▶ WORK REQUIRED: Write out the entries verbatim and leave the images out of the copy.
#####
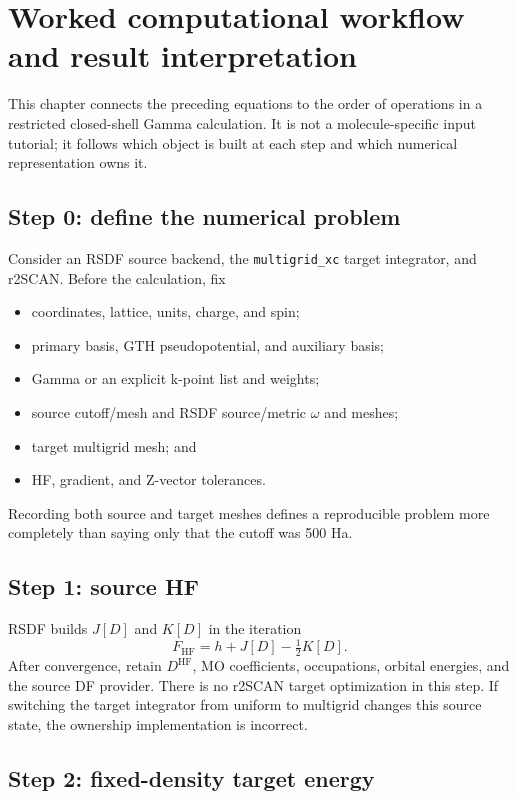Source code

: \section{Worked computational workflow and result interpretation}
\label{sec:worked-workflow}

This chapter connects the preceding equations to the order of operations in
a restricted closed-shell Gamma calculation.  It is not a molecule-specific
input tutorial; it follows which object is built at each step and which
numerical representation owns it.

\subsection{Step 0: define the numerical problem}

Consider an RSDF source backend, the \texttt{multigrid\_xc} target integrator,
and r2SCAN.  Before the calculation, fix
\begin{itemize}
  \item coordinates, lattice, units, charge, and spin;
  \item primary basis, GTH pseudopotential, and auxiliary basis;
  \item Gamma or an explicit k-point list and weights;
  \item source cutoff/mesh and RSDF source/metric $\omega$ and meshes;
  \item target multigrid mesh; and
  \item HF, gradient, and Z-vector tolerances.
\end{itemize}
Recording both source and target meshes defines a reproducible problem more
completely than saying only that the cutoff was 500 Ha.

\subsection{Step 1: source HF}

RSDF builds $J[D]$ and $K[D]$ in the iteration
\begin{equation}
  F_{\mathrm{HF}}=h+J[D]-\tfrac12K[D].
\end{equation}
After convergence, retain $D^{\mathrm{HF}}$, MO coefficients, occupations,
orbital energies, and the source DF provider.  There is no r2SCAN target
optimization in this step.  If switching the target integrator from uniform
to multigrid changes this source state, the ownership implementation is
incorrect.

\subsection{Step 2: fixed-density target energy}

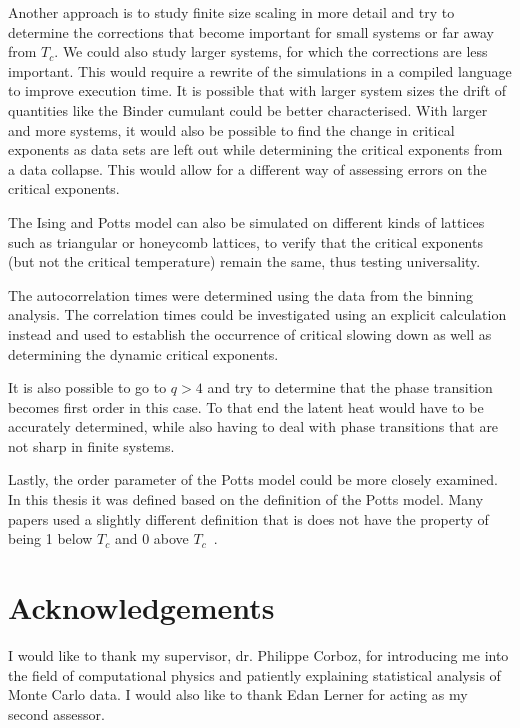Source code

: \documentclass[11pt, a4paper]{report} %
\begin{document}
Another approach is to study finite size scaling in more detail and try to determine the corrections that become important for small systems or far away from \(T_c\).
We could also study larger systems, for which the corrections are less important.
This would require a rewrite of the simulations in a compiled language to improve execution time.
It is possible that with larger system sizes the drift of quantities like the Binder cumulant could be better characterised.
With larger and more systems, it would also be possible to find the change in critical exponents as data sets are left out while determining the critical exponents from a data collapse.
This would allow for a different way of assessing errors on the critical exponents.

The Ising and Potts model can also be simulated on different kinds of lattices such as triangular or honeycomb lattices, to verify that the critical exponents (but not the critical temperature) remain the same, thus testing universality.

The autocorrelation times were determined using the data from the binning analysis.
The correlation times could be investigated using an explicit calculation instead and used to establish the occurrence of critical slowing down as well as determining the dynamic critical exponents.

It is also possible to go to \(q > 4\) and try to determine that the phase transition becomes first order in this case.
To that end the latent heat would have to be accurately determined, while also having to deal with phase transitions that are not sharp in finite systems.

Lastly, the order parameter of the Potts model could be more closely examined.
In this thesis it was defined based on the definition of the Potts model.
Many papers used a slightly different definition that is does not have the property of being 1 below \(T_c\) and 0 above \(T_c\)~\cite{binder:1981a,wu:1982,fan:2007}.

\section{Acknowledgements}
I would like to thank my supervisor, dr. Philippe Corboz, for introducing me into the field of computational physics and patiently explaining statistical analysis of Monte Carlo data.
I would also like to thank Edan Lerner for acting as my second assessor.


\printbibliography
\end{document}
#####
▶ WRITTEN RESPONSE:
Source code

: \section{Worked computational workflow and result interpretation}
\label{sec:worked-workflow}

This chapter connects the preceding equations to the order of operations in
a restricted closed-shell Gamma calculation.  It is not a molecule-specific
input tutorial; it follows which object is built at each step and which
numerical representation owns it.

\subsection{Step 0: define the numerical problem}

Consider an RSDF source backend, the \texttt{multigrid\_xc} target integrator,
and r2SCAN.  Before the calculation, fix
\begin{itemize}
  \item coordinates, lattice, units, charge, and spin;
  \item primary basis, GTH pseudopotential, and auxiliary basis;
  \item Gamma or an explicit k-point list and weights;
  \item source cutoff/mesh and RSDF source/metric $\omega$ and meshes;
  \item target multigrid mesh; and
  \item HF, gradient, and Z-vector tolerances.
\end{itemize}
Recording both source and target meshes defines a reproducible problem more
completely than saying only that the cutoff was 500 Ha.

\subsection{Step 1: source HF}

RSDF builds $J[D]$ and $K[D]$ in the iteration
\begin{equation}
  F_{\mathrm{HF}}=h+J[D]-\tfrac12K[D].
\end{equation}
After convergence, retain $D^{\mathrm{HF}}$, MO coefficients, occupations,
orbital energies, and the source DF provider.  There is no r2SCAN target
optimization in this step.  If switching the target integrator from uniform
to multigrid changes this source state, the ownership implementation is
incorrect.

\subsection{Step 2: fixed-density target energy}

Source code

: \documentclass[11pt, a4paper]{report} %
\begin{document}
Another approach is to study finite size scaling in more detail and try to determine the corrections that become important for small systems or far away from \(T_c\).
We could also study larger systems, for which the corrections are less important.
This would require a rewrite of the simulations in a compiled language to improve execution time.
It is possible that with larger system sizes the drift of quantities like the Binder cumulant could be better characterised.
With larger and more systems, it would also be possible to find the change in critical exponents as data sets are left out while determining the critical exponents from a data collapse.
This would allow for a different way of assessing errors on the critical exponents.

The Ising and Potts model can also be simulated on different kinds of lattices such as triangular or honeycomb lattices, to verify that the critical exponents (but not the critical temperature) remain the same, thus testing universality.

The autocorrelation times were determined using the data from the binning analysis.
The correlation times could be investigated using an explicit calculation instead and used to establish the occurrence of critical slowing down as well as determining the dynamic critical exponents.

It is also possible to go to \(q > 4\) and try to determine that the phase transition becomes first order in this case.
To that end the latent heat would have to be accurately determined, while also having to deal with phase transitions that are not sharp in finite systems.

Lastly, the order parameter of the Potts model could be more closely examined.
In this thesis it was defined based on the definition of the Potts model.
Many papers used a slightly different definition that is does not have the property of being 1 below \(T_c\) and 0 above \(T_c\)~\cite{binder:1981a,wu:1982,fan:2007}.

\section{Acknowledgements}
I would like to thank my supervisor, dr. Philippe Corboz, for introducing me into the field of computational physics and patiently explaining statistical analysis of Monte Carlo data.
I would also like to thank Edan Lerner for acting as my second assessor.


\printbibliography
\end{document}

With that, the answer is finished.